How to Choose the Right Tarp for Covering Your RV or Trailer During the Off-Season

Posted on: 17 April 2017

When you own a motor home, ATV, caravan, or any type of utility trailer, and you store it outside during the off-season, you'll want to cover it with a tarp of some sort. This will protect it from potential water damage due to snow and ice and from being damaged by falling icicles, hail and other such inclement weather. When you are ready to choose that tarp, note a few tips before you shop so you get the best one for your caravan.

Choose the material

First consider the amount of protection you might need for your caravan. If you live in an area with lots of snowfall, you'll want maximum waterproofing. This will mean a heavy-duty vinyl, plastic or PVC tarp. These may be the most expensive, so you might opt for a more lightweight canvas if you live in the tropics or any area with milder weather and less risk of snow and ice piling up on your caravan.

Consider, too, if you might use the tarp for other purposes. A vinyl or plastic tarp might work as a makeshift shelter when you're on holiday and need to protect your grill and other outdoor items from rainfall. Canvas material with a looser weave is good for when you want to use the tarp as an awning, as it allows for more air circulation and greater comfort.

Note the thickness

While a vinyl, plastic or PVC tarp will be strong no matter its thickness, note that a thicker tarp will be easier to tie down and less likely to start flapping in high winds. It is also less likely to shred and tear in those winds or get damaged from hail, falling ice and other such hazards. If you live in an area with very inclement weather, look for the actual thickness and don't rely on advertising lines like 'heavy duty' or 'commercial quality'.

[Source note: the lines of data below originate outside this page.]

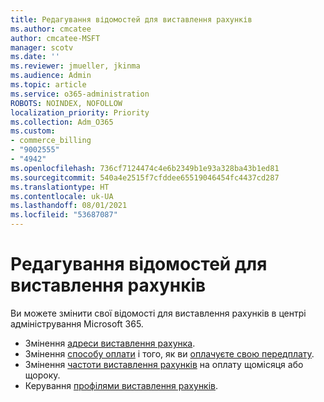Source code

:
```yaml
---
title: Редагування відомостей для виставлення рахунків
ms.author: cmcatee
author: cmcatee-MSFT
manager: scotv
ms.date: ''
ms.reviewer: jmueller, jkinma
ms.audience: Admin
ms.topic: article
ms.service: o365-administration
ROBOTS: NOINDEX, NOFOLLOW
localization_priority: Priority
ms.collection: Adm_O365
ms.custom:
- commerce_billing
- "9002555"
- "4942"
ms.openlocfilehash: 736cf7124474c4e6b2349b1e93a328ba43b1ed81
ms.sourcegitcommit: 540a4e2515f7cfddee65519046454fc4437cd287
ms.translationtype: HT
ms.contentlocale: uk-UA
ms.lasthandoff: 08/01/2021
ms.locfileid: "53687087"
---
```

# <a name="change-billing-information"></a>Редагування відомостей для виставлення рахунків

Ви можете змінити свої відомості для виставлення рахунків в центрі адміністрування Microsoft 365. 

- Змінення [адреси виставлення рахунка](/microsoft-365/commerce/billing-and-payments/change-your-billing-addresses).
- Змінення [способу оплати](/microsoft-365/commerce/billing-and-payments/manage-payment-methods) і того, як ви [оплачуєте свою передплату](/microsoft-365/commerce/billing-and-payments/pay-for-your-subscription).
- Змінення [частоти виставлення рахунків](/microsoft-365/commerce/billing-and-payments/change-payment-frequency) на оплату щомісяця або щороку.
- Керування [профілями виставлення рахунків](/microsoft-365/commerce/billing-and-payments/manage-billing-profiles).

Choose something specific for the vehicle being covered

It can be good to choose a tarp meant specifically for a caravan, a utility trailer and so on. Product-specific tarps will have grommets placed along the edges for the easiest tie down; for example, these grommets will be spaced to work around tyres of a larger caravan versus a smaller utility trailer. A caravan tarp may also have added spacing in the back to accommodate the size of a spare tyre that is often attached to the back of a caravan.